# Basement Finishing Cincinatti, Ohio



## ohiohomedoctor (Dec 26, 2010)

I have been working on slowly expanding my service area south towards Cincinatti. Tonight it became official with my new "Finished For, $24" campaign. 

It's still a diamond in the rough and I was hoping to get some overall feedback on the pages I created as well as share some pictures of a few active jobs we have going in Cincinnati, Ohio.

http://www.ohiohomedoctorremodeling.com/basement-finishing-cincinnati-ohio


----------



## ohiohomedoctor (Dec 26, 2010)

Well the pictures will have to wait.
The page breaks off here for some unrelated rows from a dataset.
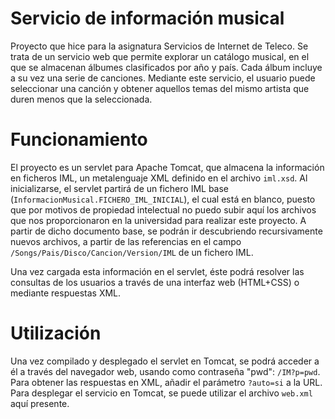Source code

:# Servicio de información musical
Proyecto que hice para la asignatura Servicios de Internet de Teleco. Se trata de un servicio web que permite explorar un catálogo musical, en el que se almacenan álbumes clasificados por año y país. Cada álbum incluye a su vez una serie de canciones. Mediante este servicio, el usuario puede seleccionar una canción y obtener aquellos temas del mismo artista que duren menos que la seleccionada.

# Funcionamiento
El proyecto es un servlet para Apache Tomcat, que almacena la información en ficheros IML, un metalenguaje XML definido en el archivo `iml.xsd`. Al inicializarse, el servlet partirá de un fichero IML base (`InformacionMusical.FICHERO_IML_INICIAL`), el cual está en blanco, puesto que por motivos de propiedad intelectual no puedo subir aquí los archivos que nos proporcionaron en la universidad para realizar este proyecto. A partir de dicho documento base, se podrán ir descubriendo recursivamente nuevos archivos, a partir de las referencias en el campo `/Songs/Pais/Disco/Cancion/Version/IML` de un fichero IML.

Una vez cargada esta información en el servlet, éste podrá resolver las consultas de los usuarios a través de una interfaz web (HTML+CSS) o mediante respuestas XML.

# Utilización
Una vez compilado y desplegado el servlet en Tomcat, se podrá acceder a él a través del navegador web, usando como contraseña "pwd": `/IM?p=pwd`. Para obtener las respuestas en XML, añadir el parámetro `?auto=si` a la URL. Para desplegar el servicio en Tomcat, se puede utilizar el archivo `web.xml` aquí presente.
Keep getting error messages..


----------



## donerightwyo (Oct 10, 2011)

Pretty cool Matt:clap:


----------



## donerightwyo (Oct 10, 2011)

Ohio Home Doctor of Dayton, Ohio is the best basement remodeling finishing contractor in the Cincinnati, Ohio area:thumbup:


----------



## ohiohomedoctor (Dec 26, 2010)

:laughing:

Its a much bigger market and becoming harder to ignore being that I live smack in the middle of Dayton and Cincy...


----------



## shanekw1 (Mar 20, 2008)

Looks good! Found this though.

While its true that we offer options which would make the cost must higher than $ 24 per square foot, we have found


----------



## donerightwyo (Oct 10, 2011)

Typo half way down in the paragraph that starts with "while". Must should be much.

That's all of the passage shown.